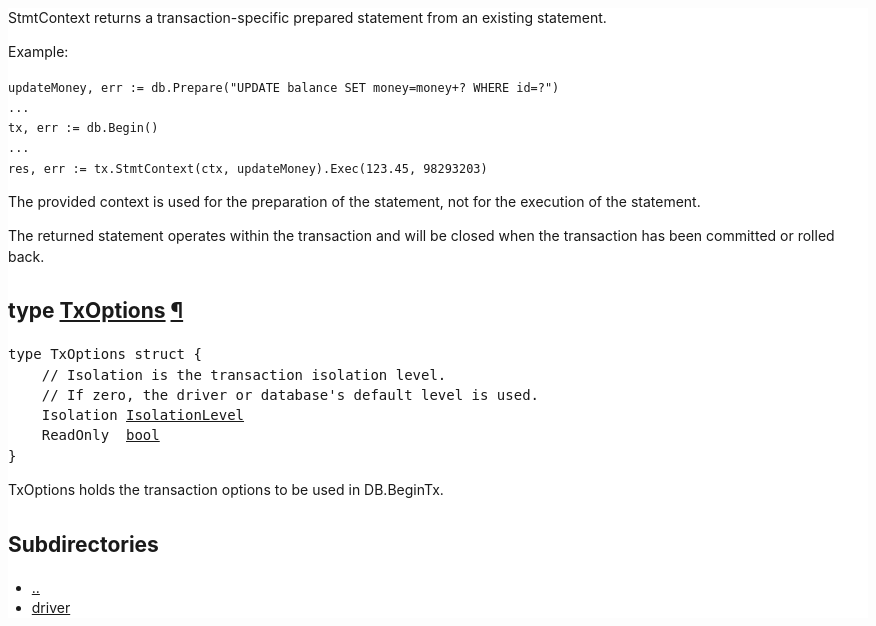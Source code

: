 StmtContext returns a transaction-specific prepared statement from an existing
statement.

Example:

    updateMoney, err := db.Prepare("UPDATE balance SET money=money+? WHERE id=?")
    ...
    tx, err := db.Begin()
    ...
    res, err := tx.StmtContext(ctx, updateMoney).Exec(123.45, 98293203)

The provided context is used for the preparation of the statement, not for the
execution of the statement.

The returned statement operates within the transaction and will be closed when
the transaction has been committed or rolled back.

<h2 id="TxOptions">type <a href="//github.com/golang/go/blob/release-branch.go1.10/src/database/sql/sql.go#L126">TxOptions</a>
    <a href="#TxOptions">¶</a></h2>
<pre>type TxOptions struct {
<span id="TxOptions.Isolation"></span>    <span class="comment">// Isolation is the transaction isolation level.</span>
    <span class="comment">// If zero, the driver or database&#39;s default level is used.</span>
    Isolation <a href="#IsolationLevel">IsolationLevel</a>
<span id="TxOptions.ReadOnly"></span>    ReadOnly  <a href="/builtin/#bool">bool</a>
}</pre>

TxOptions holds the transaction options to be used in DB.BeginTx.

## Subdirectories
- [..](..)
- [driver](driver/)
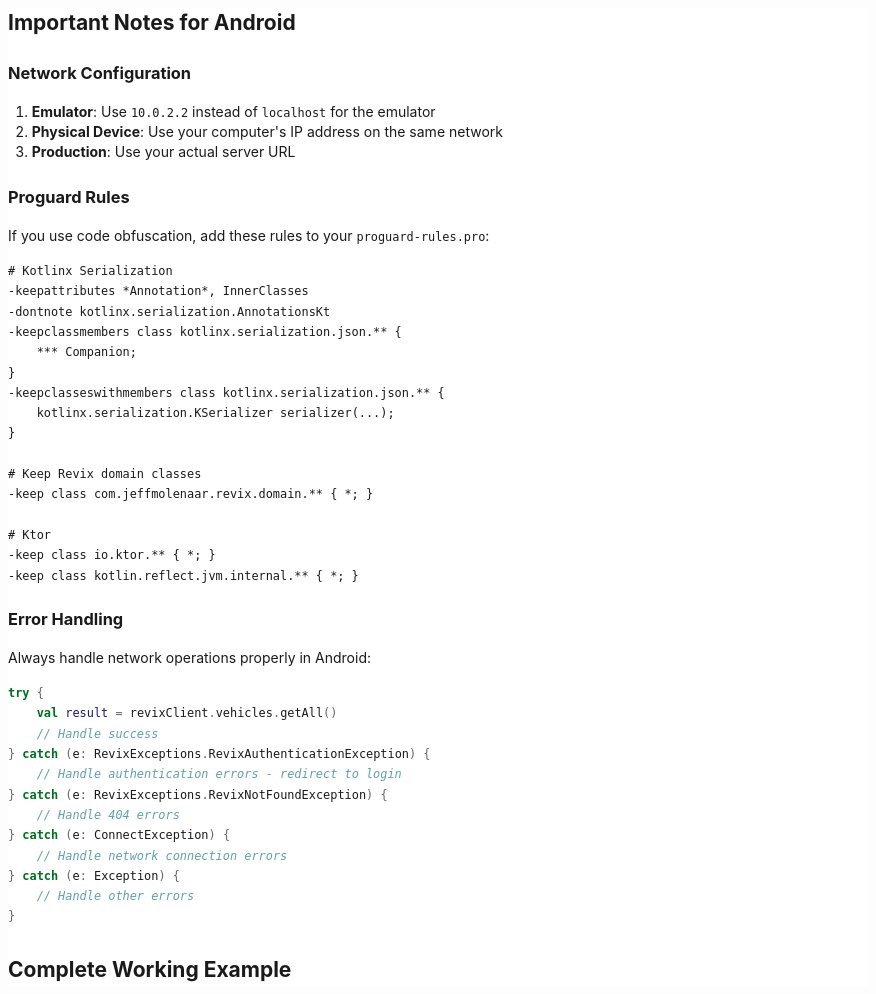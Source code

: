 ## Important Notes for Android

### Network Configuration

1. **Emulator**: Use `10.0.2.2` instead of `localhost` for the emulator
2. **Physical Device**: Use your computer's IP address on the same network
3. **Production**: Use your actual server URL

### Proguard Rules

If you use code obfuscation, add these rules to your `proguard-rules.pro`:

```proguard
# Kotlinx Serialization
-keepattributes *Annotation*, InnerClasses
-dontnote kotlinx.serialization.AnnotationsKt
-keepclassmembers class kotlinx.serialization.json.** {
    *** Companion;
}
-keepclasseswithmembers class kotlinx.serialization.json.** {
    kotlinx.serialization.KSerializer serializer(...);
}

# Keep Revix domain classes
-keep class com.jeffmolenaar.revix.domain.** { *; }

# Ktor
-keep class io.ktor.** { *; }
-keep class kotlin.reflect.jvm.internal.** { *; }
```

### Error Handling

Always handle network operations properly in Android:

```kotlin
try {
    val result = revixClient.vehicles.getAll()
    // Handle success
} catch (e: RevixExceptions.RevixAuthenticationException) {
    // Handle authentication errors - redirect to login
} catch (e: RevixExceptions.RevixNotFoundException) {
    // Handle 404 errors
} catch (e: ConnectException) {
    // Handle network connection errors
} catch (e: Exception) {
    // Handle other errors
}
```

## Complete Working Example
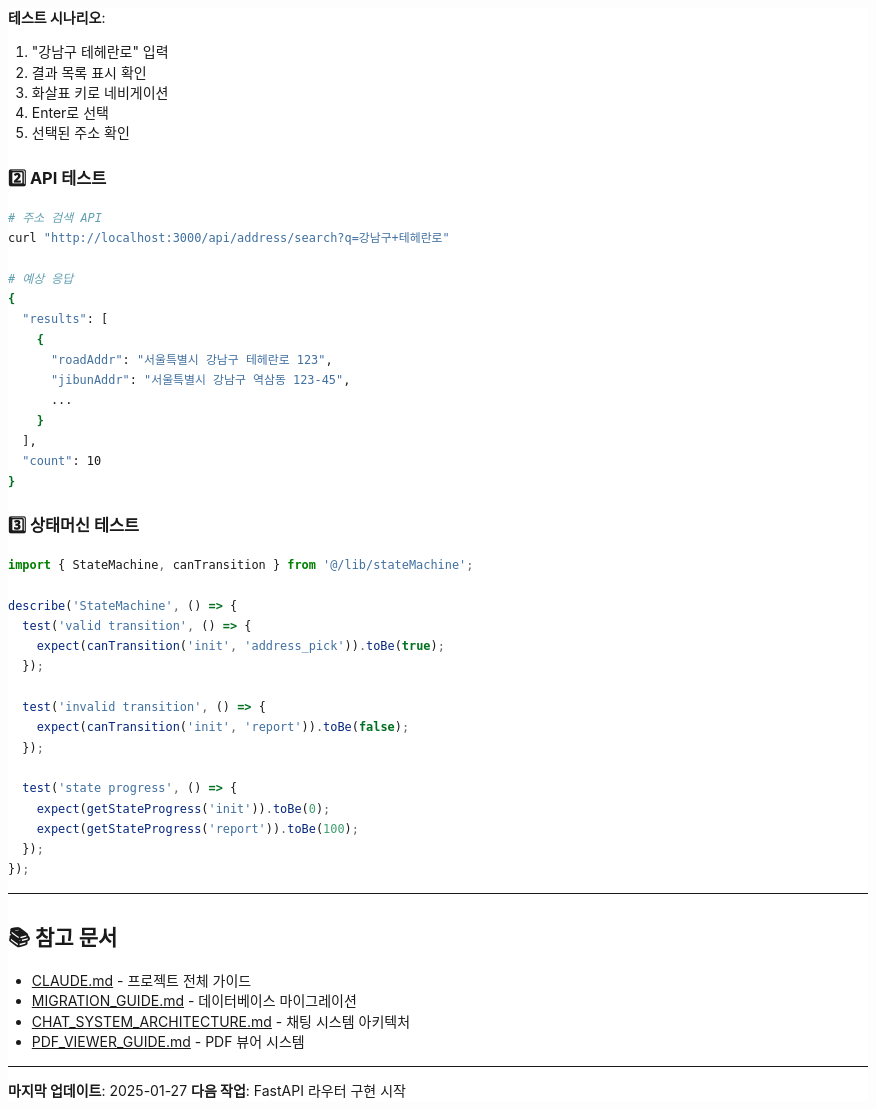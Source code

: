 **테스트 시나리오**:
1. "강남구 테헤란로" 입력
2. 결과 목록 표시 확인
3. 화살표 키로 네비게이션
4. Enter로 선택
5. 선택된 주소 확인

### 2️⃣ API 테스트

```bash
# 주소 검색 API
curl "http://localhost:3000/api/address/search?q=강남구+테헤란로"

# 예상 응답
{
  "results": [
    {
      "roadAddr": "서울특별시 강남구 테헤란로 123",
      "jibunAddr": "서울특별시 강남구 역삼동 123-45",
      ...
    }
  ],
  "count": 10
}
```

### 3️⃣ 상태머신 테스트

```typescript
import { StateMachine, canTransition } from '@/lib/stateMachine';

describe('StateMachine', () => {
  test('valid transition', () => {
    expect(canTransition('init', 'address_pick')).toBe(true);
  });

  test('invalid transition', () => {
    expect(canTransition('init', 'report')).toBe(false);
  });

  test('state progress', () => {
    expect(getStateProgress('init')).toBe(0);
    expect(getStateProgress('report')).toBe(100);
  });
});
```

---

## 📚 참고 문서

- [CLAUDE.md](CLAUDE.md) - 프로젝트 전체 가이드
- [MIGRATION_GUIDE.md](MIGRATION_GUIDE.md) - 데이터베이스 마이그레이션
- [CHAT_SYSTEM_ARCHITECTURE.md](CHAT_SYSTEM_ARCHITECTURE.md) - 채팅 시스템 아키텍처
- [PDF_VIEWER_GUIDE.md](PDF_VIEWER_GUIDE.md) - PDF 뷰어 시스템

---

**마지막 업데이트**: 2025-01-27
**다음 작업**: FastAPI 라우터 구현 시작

**Exercise description**
Wherever the word "테헤란로" appears in the listing above, copy the whole line.

**Task answer**
1. "강남구 테헤란로" 입력
curl "http://localhost:3000/api/address/search?q=강남구+테헤란로"
      "roadAddr": "서울특별시 강남구 테헤란로 123",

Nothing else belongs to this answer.